For those interested, there's an ongoing debate about the benefits and costs of two different approaches to dealing with the Covid19 pandemic that are being contrasted in the case of Sweden (low level of restrictions) and Denmark (high level of restrictions). The two countries offer a decent 'natural experiment' data, due to their physical, cultural, historical and socio-economic proximities.
Peter Turchin dissects the evidence on the outcomes here: http://peterturchin.com/cliodynamica/a-tale-of-two-countries/ in a very readable and, yet, empirically rigorous analysis.
The chart above is the key, although not the only source of the insights. Lines represent a fitted model, while points represent actual data.

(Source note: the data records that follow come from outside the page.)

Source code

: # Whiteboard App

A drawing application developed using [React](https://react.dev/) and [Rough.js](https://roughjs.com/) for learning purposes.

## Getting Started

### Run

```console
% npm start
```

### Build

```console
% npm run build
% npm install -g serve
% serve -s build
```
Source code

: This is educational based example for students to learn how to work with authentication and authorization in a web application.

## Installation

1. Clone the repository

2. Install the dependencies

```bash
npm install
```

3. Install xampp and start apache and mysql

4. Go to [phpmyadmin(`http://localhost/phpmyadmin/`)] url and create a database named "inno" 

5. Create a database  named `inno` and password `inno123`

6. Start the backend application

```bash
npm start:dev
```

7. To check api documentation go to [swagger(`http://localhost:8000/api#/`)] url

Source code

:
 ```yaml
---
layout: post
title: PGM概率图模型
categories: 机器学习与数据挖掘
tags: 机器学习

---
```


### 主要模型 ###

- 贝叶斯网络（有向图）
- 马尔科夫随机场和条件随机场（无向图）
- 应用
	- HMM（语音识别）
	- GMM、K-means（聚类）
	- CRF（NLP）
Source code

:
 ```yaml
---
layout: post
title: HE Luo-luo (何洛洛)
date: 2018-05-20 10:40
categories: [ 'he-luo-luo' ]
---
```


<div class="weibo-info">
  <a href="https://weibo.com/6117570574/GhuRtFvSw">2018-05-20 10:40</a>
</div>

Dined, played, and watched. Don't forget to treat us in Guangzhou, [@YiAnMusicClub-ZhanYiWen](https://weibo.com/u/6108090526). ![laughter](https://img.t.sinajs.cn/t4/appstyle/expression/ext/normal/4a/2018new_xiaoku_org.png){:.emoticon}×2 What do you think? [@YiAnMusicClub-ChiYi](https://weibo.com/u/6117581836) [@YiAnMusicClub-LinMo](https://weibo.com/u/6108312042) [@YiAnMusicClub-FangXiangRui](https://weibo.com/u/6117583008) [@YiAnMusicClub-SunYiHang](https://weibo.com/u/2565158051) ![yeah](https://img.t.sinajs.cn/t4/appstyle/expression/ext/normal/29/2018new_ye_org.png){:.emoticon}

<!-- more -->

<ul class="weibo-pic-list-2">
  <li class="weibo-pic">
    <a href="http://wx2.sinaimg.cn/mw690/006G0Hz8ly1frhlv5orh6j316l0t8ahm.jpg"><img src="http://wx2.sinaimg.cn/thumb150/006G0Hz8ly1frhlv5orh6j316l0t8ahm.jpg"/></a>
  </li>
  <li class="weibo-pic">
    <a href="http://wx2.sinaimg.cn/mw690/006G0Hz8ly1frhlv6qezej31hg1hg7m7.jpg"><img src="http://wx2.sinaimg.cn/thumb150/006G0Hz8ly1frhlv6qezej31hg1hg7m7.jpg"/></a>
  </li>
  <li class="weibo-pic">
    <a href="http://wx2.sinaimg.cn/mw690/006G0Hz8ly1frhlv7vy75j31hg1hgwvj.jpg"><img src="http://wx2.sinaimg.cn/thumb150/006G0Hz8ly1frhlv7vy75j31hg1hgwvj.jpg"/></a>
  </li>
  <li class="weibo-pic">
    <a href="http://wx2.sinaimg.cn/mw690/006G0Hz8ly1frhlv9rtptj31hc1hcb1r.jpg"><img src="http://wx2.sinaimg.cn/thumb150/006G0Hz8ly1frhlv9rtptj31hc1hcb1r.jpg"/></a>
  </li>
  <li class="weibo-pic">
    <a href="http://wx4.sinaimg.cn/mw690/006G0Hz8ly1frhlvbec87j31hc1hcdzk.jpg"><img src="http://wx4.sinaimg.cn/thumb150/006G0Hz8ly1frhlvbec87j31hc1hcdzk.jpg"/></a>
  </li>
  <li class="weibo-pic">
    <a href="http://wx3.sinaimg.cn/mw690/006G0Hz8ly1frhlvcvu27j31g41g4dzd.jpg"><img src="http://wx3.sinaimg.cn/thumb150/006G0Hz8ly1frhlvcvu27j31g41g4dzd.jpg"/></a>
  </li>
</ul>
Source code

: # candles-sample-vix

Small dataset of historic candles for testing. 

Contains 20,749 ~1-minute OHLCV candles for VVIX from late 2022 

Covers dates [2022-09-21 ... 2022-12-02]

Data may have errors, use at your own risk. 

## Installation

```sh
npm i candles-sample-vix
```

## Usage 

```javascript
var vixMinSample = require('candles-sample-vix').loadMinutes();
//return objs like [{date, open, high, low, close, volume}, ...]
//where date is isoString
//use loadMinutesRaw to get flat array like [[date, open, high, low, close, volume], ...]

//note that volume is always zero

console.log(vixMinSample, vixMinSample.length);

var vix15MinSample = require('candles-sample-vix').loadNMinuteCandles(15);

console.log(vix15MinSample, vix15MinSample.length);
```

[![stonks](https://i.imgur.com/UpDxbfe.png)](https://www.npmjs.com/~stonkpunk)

What is notable in the above (some of it is in Peter's post, some is not) are the following features of the data:
- Death rates models in Denmark trail below those in Sweden, albeit the two converge into late April and reverse in early May. We do not know why, though Peter identifies one specific potential cause: slower and lower rate of testing in Sweden. Another potential cause can be the duration of treatment differences between the two countries. A third potential one, differences in vintage/strand of the virus. Etc...
- Actual death rates uptick in Denmark around May 1 seem to be relative outliers to the Denmark data (we do not know why, nor do we know if these are going to become a 'new normal' or a 'new trend'). These outliers are certainly responsible for the trend lines reversals.
- Actual death rates in Sweden are massively more volatile than those in Denmark. This volatility is most evident in April. This should imply serious differences in the accuracy/precision of both models, with Swedish model potentially down-weighing these upward outliers (this depends on the model used, of course).
The rest of conclusions are down to you, folks.